Acceptance is definitely on the terms of the person grieving. For me, there are many people who wanted me to be at this point 2 ½ years ago, at a time I could not even function, much less accept the fact that my baby that I had carried for over 9 months had passed away. As one of my Early Angel friends said, “You went to the hospital thinking you were coming home with a baby”. Not coming home with a baby is one of the hardest things I have ever had to accept.

“All the days ordained for me were written in your book before one of them came to be.” Psalm 139:16(b) – NIV

Wednesday, June 11, 2008

With Hope by Jodi Whisenhunt

The loss of a child fits into no one's plans. "This is not at all how we thought it was supposed to be," Steven Curtis Chapman's song "With Hope" begins. "We had so many plans for you, we had so many dreams," it continues. But God works differently than we do. "'For I know the plans I have for you,' declares the Lord, 'plans to prosper you and not to harm you, plans to give you hope and a future.'" (Jeremiah 29:11) Who could imagine that such pain and sorrow that the loss of a child brings could be part of God's purpose? But, "He who has prepared us for this very thing is God, who also has given us the Spirit as a guarantee." (2 Corinthians 5:5, NKJV)
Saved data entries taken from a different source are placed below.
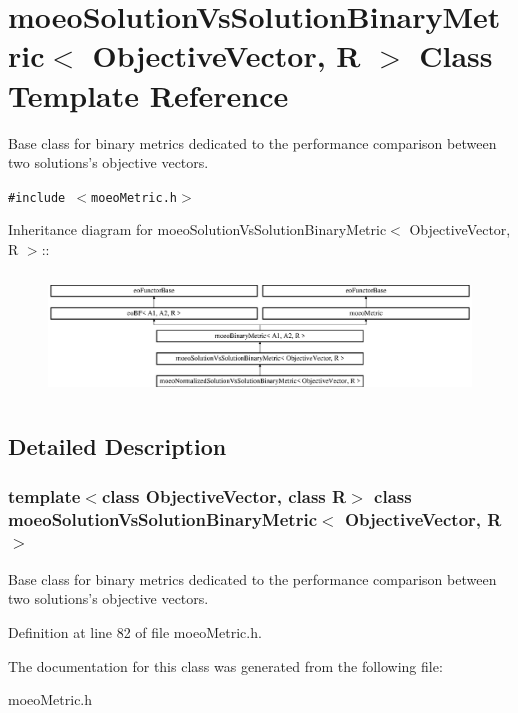 \section{moeo\-Solution\-Vs\-Solution\-Binary\-Metric$<$ Objective\-Vector, R $>$ Class Template Reference}
\label{classmoeoSolutionVsSolutionBinaryMetric}
Base class for binary metrics dedicated to the performance comparison between two solutions's objective vectors.  


{\tt \#include $<$moeo\-Metric.h$>$}

Inheritance diagram for moeo\-Solution\-Vs\-Solution\-Binary\-Metric$<$ Objective\-Vector, R $>$::\begin{figure}[H]
\begin{center}
\leavevmode
\includegraphics[height=3.30189cm]{classmoeoSolutionVsSolutionBinaryMetric}
\end{center}
\end{figure}


\subsection{Detailed Description}
\subsubsection*{template$<$class Objective\-Vector, class R$>$ class moeo\-Solution\-Vs\-Solution\-Binary\-Metric$<$ Objective\-Vector, R $>$}

Base class for binary metrics dedicated to the performance comparison between two solutions's objective vectors. 



Definition at line 82 of file moeo\-Metric.h.

The documentation for this class was generated from the following file:\begin{CompactItemize}
\item 
moeo\-Metric.h\end{CompactItemize}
"And never have I known anything so hard to understand," begins the second verse. "And never have I questioned more the wisdom of God's plan." We do need to accept that despite the pain we endure at the loss of a child, God is indeed in control. We may not understand His wisdom. In fact, it may seem like folly, but "the foolishness of God is wiser than man's wisdom, and the weakness of God is stronger than man's strength." (1 Corinthians 1:25)

He calls us to this task, and as Hebrews 13:20-21 assures us, God equips us with everything good for doing His will. When we accept Christ as our Lord and Savior, our Heavenly Father sends the Holy Spirit to dwell within us. He fills us with Himself! That's all the equipment we need to fulfill His purpose. We must allow His will to be done in our lives, even when it is difficult to do. We must answer the call to duty. Can God do all things? Absolutely! If He lives in us, can't we do whatever He asks us to do? Absolutely! "I can do all things through Christ who strengthens me." (Philippians 4:13, NKJV)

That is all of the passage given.